[Source texts of formatted documents]

^^^^

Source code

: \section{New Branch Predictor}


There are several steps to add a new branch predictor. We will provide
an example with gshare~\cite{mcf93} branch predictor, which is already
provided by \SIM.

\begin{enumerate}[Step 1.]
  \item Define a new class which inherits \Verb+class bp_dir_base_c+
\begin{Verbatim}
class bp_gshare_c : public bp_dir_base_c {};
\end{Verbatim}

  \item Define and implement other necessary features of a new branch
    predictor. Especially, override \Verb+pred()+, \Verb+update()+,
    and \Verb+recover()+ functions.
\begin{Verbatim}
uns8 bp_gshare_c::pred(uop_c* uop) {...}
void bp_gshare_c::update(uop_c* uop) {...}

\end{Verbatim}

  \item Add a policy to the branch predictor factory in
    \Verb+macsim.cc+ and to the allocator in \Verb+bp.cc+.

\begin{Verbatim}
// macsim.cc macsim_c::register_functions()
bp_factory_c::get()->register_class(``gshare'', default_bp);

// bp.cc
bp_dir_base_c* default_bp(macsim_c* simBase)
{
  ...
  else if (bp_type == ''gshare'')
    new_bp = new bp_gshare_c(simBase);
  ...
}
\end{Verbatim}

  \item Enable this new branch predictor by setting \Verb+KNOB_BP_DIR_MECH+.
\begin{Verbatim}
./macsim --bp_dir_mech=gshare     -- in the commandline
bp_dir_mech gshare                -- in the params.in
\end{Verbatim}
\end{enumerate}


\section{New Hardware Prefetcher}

^^^^

[Problem description]: All entries are to be returned word for word.

[Response area]:
Source code

: \section{New Branch Predictor}


There are several steps to add a new branch predictor. We will provide
an example with gshare~\cite{mcf93} branch predictor, which is already
provided by \SIM.

\begin{enumerate}[Step 1.]
  \item Define a new class which inherits \Verb+class bp_dir_base_c+
\begin{Verbatim}
class bp_gshare_c : public bp_dir_base_c {};
\end{Verbatim}

  \item Define and implement other necessary features of a new branch
    predictor. Especially, override \Verb+pred()+, \Verb+update()+,
    and \Verb+recover()+ functions.
\begin{Verbatim}
uns8 bp_gshare_c::pred(uop_c* uop) {...}
void bp_gshare_c::update(uop_c* uop) {...}

\end{Verbatim}

  \item Add a policy to the branch predictor factory in
    \Verb+macsim.cc+ and to the allocator in \Verb+bp.cc+.

\begin{Verbatim}
// macsim.cc macsim_c::register_functions()
bp_factory_c::get()->register_class(``gshare'', default_bp);

// bp.cc
bp_dir_base_c* default_bp(macsim_c* simBase)
{
  ...
  else if (bp_type == ''gshare'')
    new_bp = new bp_gshare_c(simBase);
  ...
}
\end{Verbatim}

  \item Enable this new branch predictor by setting \Verb+KNOB_BP_DIR_MECH+.
\begin{Verbatim}
./macsim --bp_dir_mech=gshare     -- in the commandline
bp_dir_mech gshare                -- in the params.in
\end{Verbatim}
\end{enumerate}


\section{New Hardware Prefetcher}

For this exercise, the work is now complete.